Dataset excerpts
#####

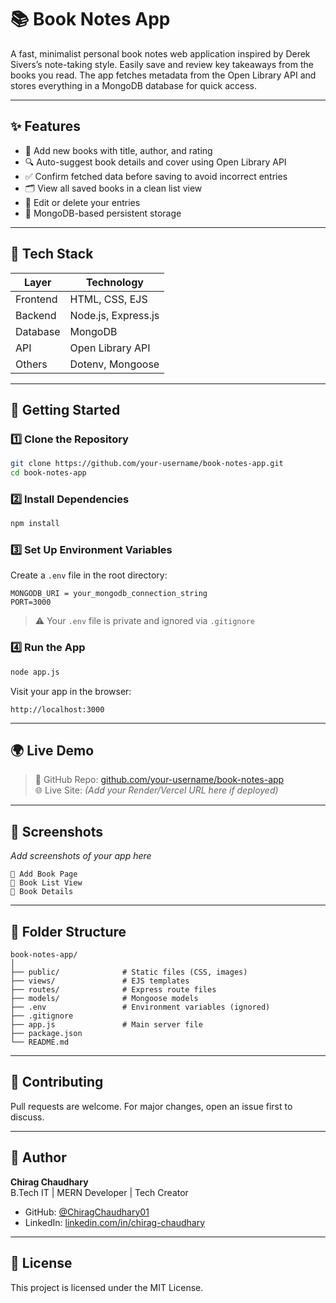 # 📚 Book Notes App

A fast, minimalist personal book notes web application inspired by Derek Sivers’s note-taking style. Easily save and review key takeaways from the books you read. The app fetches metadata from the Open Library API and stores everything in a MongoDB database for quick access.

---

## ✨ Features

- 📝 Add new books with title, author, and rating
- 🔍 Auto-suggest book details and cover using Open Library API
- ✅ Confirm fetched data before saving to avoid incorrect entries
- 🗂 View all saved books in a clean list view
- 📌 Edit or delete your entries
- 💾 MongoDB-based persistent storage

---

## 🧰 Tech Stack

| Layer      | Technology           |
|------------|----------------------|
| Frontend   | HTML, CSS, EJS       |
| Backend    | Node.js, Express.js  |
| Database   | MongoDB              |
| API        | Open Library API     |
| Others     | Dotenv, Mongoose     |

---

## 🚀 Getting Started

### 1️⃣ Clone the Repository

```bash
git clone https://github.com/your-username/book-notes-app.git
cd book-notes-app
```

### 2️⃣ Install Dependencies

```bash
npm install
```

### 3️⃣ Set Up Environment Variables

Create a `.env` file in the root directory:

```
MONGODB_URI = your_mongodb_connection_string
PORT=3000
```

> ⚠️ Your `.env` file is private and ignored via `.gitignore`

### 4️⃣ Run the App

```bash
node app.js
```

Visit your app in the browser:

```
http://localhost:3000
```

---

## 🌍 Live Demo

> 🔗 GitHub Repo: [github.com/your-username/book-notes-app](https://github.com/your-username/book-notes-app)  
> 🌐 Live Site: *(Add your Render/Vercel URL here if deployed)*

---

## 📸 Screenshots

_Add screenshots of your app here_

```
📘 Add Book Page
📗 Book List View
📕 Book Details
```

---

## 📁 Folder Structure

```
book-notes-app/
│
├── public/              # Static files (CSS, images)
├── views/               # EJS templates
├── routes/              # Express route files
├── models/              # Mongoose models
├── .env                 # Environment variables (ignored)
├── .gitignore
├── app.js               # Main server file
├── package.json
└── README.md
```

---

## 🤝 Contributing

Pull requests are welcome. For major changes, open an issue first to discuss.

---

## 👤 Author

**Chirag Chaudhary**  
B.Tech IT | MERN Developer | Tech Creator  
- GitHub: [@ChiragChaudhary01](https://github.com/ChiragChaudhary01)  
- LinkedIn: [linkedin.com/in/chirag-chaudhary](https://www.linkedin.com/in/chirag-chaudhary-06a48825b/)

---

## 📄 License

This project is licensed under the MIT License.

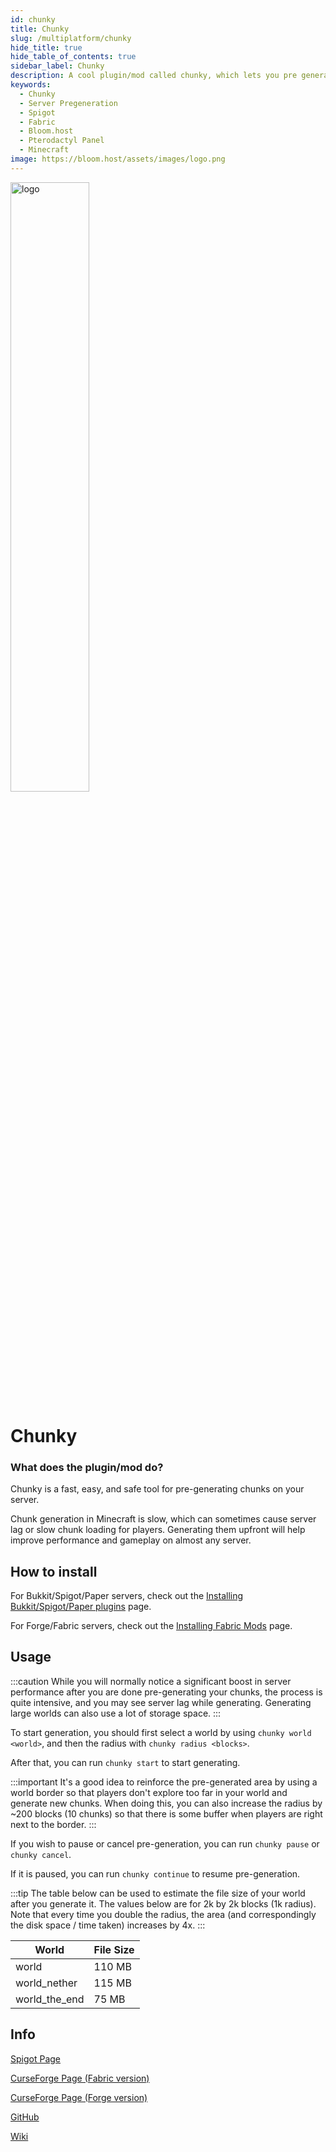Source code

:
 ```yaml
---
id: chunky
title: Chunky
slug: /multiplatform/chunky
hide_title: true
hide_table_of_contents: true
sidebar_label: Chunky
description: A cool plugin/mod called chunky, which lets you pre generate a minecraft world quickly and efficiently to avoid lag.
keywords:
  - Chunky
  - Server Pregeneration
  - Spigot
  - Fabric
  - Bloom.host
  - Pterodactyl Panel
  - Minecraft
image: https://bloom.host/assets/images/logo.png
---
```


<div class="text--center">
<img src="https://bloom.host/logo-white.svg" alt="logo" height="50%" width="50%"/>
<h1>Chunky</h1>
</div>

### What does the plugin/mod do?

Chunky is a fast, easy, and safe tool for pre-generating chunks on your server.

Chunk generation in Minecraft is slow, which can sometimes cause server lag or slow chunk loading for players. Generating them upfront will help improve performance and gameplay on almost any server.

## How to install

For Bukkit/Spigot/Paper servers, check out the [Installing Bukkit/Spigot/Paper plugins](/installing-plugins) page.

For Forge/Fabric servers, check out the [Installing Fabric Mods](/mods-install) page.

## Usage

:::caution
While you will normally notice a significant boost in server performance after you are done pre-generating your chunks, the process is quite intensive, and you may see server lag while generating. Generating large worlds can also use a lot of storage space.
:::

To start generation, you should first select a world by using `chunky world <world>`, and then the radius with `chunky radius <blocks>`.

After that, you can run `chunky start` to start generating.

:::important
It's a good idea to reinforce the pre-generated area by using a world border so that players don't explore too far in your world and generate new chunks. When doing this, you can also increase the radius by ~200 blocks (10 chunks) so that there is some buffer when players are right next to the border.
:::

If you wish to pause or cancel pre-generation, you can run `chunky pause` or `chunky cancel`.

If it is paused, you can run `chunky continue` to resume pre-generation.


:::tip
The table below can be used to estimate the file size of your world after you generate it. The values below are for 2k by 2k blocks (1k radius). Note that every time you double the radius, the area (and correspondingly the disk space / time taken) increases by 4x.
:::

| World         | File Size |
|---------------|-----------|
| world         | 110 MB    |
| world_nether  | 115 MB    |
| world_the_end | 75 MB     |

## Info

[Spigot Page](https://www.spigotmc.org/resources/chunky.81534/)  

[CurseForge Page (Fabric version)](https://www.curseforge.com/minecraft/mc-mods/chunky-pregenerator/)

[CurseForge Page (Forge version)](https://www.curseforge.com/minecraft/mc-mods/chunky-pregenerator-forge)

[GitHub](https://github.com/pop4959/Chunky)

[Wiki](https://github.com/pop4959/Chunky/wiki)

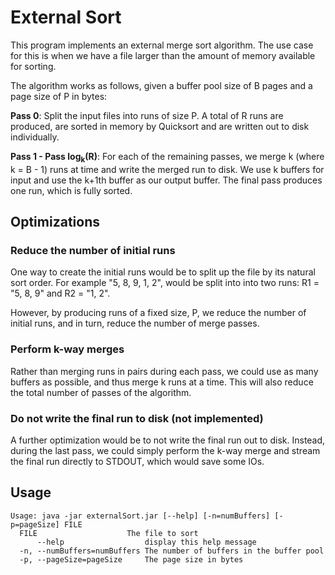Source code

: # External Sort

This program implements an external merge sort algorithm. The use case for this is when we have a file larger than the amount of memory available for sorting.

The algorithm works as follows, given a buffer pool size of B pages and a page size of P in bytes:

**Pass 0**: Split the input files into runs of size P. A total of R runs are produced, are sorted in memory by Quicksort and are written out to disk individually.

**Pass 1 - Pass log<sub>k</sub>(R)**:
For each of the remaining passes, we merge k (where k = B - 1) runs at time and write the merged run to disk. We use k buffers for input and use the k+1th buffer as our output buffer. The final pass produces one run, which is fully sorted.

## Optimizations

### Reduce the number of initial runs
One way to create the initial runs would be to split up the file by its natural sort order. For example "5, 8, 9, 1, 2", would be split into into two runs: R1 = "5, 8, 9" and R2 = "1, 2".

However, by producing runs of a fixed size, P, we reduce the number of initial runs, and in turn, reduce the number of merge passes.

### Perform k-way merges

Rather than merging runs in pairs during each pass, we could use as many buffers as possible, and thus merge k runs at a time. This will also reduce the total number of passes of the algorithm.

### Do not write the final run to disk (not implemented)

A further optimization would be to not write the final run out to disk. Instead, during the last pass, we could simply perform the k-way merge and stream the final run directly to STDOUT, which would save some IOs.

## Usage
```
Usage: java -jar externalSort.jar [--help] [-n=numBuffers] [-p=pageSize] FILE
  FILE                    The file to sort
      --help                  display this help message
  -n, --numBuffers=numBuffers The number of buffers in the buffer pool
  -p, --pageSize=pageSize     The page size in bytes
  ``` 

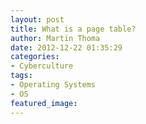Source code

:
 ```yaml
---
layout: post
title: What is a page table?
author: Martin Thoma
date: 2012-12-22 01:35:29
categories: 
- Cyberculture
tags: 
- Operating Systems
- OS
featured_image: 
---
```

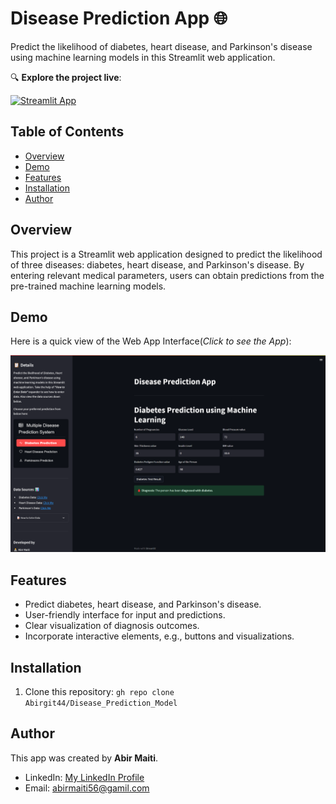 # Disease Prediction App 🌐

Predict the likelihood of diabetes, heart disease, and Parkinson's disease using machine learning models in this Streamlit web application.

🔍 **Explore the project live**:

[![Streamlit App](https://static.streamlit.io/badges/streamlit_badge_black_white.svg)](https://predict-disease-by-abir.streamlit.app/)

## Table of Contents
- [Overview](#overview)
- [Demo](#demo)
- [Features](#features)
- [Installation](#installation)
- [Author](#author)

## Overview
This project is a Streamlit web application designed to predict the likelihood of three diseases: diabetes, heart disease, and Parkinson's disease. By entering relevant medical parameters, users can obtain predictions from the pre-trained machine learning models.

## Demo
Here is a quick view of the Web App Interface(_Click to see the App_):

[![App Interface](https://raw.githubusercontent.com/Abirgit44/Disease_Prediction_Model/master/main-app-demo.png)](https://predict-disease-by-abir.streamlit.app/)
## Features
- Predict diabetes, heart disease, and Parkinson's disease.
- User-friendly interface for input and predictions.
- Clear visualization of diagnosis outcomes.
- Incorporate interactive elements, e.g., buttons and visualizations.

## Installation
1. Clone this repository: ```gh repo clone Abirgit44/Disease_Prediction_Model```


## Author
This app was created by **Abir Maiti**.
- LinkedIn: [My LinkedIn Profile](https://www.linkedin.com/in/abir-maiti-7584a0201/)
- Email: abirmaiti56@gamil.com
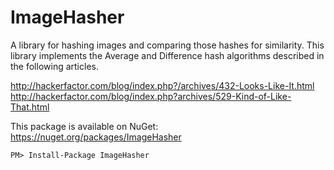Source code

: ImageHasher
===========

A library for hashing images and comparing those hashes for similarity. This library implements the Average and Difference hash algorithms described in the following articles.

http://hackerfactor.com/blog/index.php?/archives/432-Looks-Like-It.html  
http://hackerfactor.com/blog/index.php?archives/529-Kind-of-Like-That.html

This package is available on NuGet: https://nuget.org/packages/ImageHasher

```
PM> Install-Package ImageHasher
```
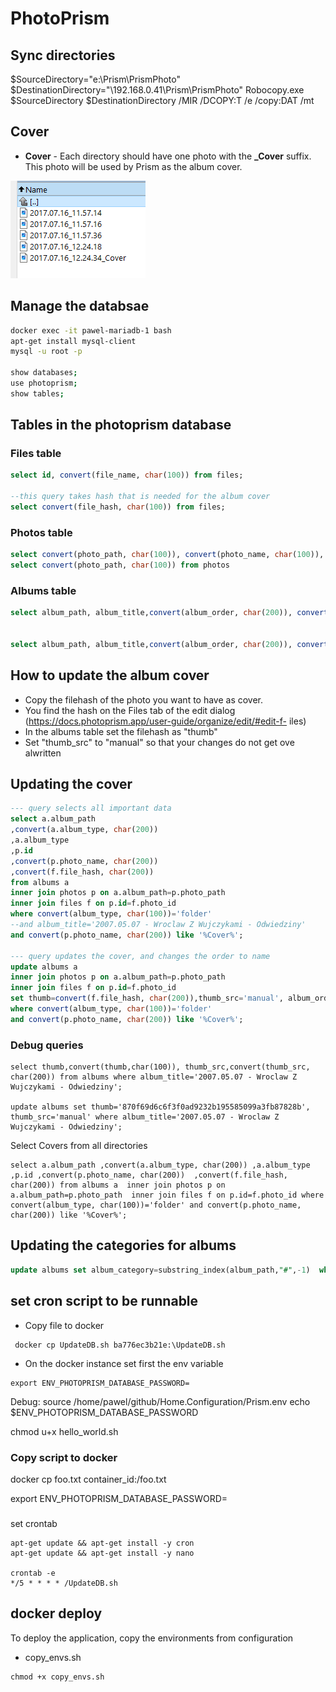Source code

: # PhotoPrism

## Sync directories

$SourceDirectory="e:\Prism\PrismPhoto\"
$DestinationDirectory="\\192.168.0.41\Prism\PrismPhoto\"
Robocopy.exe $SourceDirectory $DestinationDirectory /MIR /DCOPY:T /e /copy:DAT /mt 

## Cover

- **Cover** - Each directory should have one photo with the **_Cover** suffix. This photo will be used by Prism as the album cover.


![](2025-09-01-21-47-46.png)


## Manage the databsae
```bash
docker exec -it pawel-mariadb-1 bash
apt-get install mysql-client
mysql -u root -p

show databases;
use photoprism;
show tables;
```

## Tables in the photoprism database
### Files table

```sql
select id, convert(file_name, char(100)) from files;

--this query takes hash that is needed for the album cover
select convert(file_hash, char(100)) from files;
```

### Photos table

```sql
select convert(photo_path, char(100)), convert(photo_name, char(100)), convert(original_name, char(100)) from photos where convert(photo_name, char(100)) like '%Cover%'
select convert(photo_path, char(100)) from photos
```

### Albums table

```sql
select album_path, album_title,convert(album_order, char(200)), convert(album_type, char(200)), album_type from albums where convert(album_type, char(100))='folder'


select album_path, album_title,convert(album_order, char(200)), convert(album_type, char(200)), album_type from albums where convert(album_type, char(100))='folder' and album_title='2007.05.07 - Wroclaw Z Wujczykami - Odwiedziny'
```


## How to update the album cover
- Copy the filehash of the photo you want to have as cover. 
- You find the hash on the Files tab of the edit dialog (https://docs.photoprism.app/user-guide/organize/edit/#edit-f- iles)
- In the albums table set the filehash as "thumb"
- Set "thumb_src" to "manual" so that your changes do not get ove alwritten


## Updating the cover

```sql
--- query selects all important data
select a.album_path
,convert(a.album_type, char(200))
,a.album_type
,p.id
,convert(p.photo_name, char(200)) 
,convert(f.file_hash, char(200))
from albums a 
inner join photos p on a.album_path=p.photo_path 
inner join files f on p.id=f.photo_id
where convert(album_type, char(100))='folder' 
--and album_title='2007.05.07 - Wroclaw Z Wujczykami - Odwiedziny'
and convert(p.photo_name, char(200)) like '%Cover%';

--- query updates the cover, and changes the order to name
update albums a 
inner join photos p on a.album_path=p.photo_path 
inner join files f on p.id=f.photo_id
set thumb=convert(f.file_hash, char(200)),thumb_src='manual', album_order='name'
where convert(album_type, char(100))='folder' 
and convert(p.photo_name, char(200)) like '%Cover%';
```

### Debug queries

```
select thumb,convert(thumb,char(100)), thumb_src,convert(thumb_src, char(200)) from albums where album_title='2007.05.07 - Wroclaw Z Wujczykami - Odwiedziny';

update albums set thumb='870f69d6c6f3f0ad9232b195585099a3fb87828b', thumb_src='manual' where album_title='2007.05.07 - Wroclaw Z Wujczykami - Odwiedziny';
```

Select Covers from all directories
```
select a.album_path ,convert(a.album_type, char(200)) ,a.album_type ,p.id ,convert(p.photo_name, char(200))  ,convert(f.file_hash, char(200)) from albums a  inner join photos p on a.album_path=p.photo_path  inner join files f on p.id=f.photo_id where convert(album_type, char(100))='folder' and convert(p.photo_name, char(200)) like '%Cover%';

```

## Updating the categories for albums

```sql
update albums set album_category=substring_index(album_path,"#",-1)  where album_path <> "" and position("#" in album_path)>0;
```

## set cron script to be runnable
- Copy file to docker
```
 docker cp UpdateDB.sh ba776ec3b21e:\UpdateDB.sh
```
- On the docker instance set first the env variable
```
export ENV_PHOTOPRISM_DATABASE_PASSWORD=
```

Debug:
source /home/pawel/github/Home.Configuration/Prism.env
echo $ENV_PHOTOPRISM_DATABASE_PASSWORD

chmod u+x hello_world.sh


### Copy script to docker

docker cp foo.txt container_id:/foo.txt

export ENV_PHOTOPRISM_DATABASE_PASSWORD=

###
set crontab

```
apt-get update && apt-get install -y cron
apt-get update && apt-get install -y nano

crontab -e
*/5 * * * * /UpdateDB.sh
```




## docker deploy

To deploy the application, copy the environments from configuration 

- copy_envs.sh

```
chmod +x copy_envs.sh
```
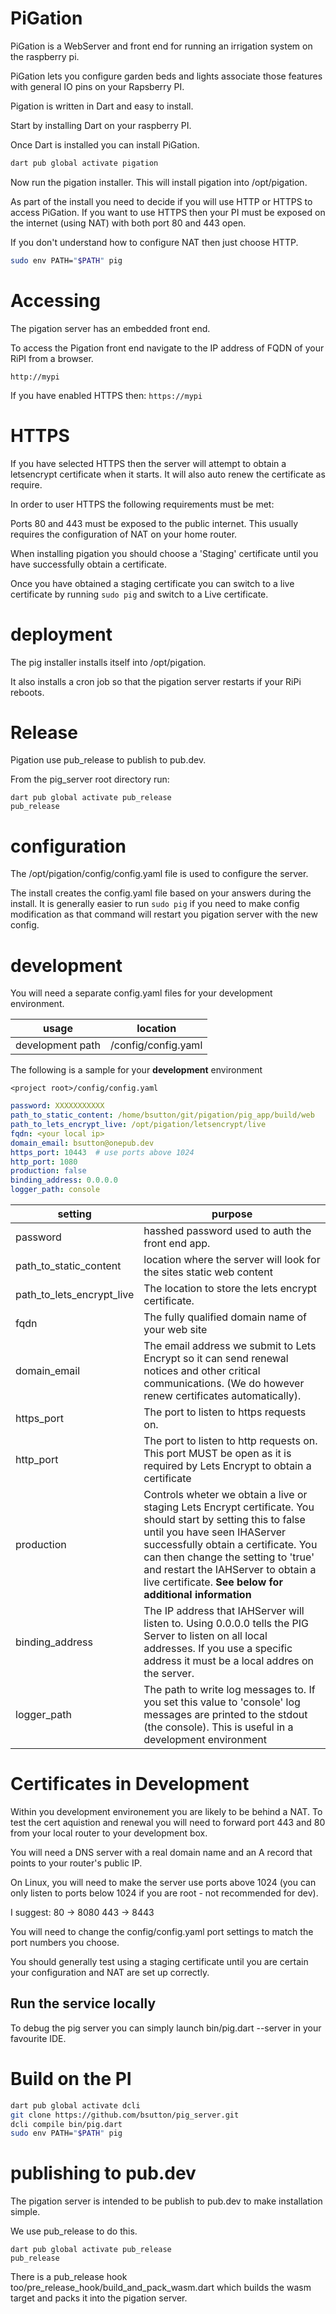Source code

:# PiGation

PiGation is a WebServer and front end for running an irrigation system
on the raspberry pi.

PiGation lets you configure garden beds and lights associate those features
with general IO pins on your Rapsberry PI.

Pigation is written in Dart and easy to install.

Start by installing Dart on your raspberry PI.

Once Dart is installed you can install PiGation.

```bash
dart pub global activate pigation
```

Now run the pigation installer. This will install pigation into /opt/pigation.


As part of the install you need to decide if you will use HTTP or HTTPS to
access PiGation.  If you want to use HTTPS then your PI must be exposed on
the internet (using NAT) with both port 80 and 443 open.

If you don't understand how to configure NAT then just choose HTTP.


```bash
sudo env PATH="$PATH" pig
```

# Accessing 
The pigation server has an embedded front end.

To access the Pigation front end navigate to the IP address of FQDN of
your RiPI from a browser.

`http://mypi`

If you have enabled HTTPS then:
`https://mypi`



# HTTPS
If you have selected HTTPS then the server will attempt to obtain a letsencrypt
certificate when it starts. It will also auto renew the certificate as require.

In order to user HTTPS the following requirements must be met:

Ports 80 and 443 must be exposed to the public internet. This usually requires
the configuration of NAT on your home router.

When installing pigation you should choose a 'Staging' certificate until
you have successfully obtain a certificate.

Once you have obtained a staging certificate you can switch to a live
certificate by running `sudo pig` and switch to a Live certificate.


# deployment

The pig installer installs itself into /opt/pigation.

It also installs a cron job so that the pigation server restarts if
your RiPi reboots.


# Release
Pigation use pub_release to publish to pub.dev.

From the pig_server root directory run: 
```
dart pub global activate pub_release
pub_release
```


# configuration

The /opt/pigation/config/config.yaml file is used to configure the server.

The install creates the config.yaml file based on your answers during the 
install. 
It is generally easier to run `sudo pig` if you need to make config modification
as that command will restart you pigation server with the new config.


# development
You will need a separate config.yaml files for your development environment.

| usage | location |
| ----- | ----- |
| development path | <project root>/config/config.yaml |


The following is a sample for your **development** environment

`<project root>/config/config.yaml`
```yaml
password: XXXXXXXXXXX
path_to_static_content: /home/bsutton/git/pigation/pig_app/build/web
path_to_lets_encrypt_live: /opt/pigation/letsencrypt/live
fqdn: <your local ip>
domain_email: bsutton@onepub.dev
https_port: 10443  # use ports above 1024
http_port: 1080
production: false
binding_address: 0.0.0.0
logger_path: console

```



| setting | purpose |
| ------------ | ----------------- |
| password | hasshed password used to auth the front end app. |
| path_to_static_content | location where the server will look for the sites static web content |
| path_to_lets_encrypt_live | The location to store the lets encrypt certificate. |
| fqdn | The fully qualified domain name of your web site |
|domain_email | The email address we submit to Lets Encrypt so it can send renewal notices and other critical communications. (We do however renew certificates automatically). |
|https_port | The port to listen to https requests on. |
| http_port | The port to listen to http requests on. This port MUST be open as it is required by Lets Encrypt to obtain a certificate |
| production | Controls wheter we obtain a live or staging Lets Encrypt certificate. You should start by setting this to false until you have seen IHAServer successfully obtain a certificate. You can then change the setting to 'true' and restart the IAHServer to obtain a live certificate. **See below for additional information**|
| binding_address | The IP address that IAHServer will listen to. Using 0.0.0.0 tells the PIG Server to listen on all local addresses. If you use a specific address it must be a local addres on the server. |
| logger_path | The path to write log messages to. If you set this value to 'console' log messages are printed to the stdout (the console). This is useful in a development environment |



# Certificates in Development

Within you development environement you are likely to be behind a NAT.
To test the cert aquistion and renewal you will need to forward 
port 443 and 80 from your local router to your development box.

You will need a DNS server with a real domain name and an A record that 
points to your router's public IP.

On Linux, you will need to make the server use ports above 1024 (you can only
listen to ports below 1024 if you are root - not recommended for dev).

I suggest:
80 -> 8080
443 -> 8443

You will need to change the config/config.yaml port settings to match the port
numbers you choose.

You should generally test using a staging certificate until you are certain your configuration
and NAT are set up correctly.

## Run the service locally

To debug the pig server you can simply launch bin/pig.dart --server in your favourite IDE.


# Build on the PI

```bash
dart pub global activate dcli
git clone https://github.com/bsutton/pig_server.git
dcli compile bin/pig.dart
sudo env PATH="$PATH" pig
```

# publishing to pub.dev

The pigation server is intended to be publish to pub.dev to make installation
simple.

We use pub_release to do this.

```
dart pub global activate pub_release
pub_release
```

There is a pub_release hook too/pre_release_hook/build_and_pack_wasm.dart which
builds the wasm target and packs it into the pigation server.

#####

Please reproduce, exactly as they appear above, the lines from the line containing "file in the" up to and including the line containing "## 📄 License".

Create a `.env` file in the root directory:

```
MONGODB_URI = your_mongodb_connection_string
PORT=3000
```

> ⚠️ Your `.env` file is private and ignored via `.gitignore`

### 4️⃣ Run the App

```bash
node app.js
```

Visit your app in the browser:

```
http://localhost:3000
```

---

## 🌍 Live Demo

> 🔗 GitHub Repo: [github.com/your-username/book-notes-app](https://github.com/your-username/book-notes-app)  
> 🌐 Live Site: *(Add your Render/Vercel URL here if deployed)*

---

## 📸 Screenshots

_Add screenshots of your app here_

```
📘 Add Book Page
📗 Book List View
📕 Book Details
```

---

## 📁 Folder Structure

```
book-notes-app/
│
├── public/              # Static files (CSS, images)
├── views/               # EJS templates
├── routes/              # Express route files
├── models/              # Mongoose models
├── .env                 # Environment variables (ignored)
├── .gitignore
├── app.js               # Main server file
├── package.json
└── README.md
```

---

## 🤝 Contributing

Pull requests are welcome. For major changes, open an issue first to discuss.

---

## 👤 Author

**Chirag Chaudhary**  
B.Tech IT | MERN Developer | Tech Creator  
- GitHub: [@ChiragChaudhary01](https://github.com/ChiragChaudhary01)  
- LinkedIn: [linkedin.com/in/chirag-chaudhary](https://www.linkedin.com/in/chirag-chaudhary-06a48825b/)

---

## 📄 License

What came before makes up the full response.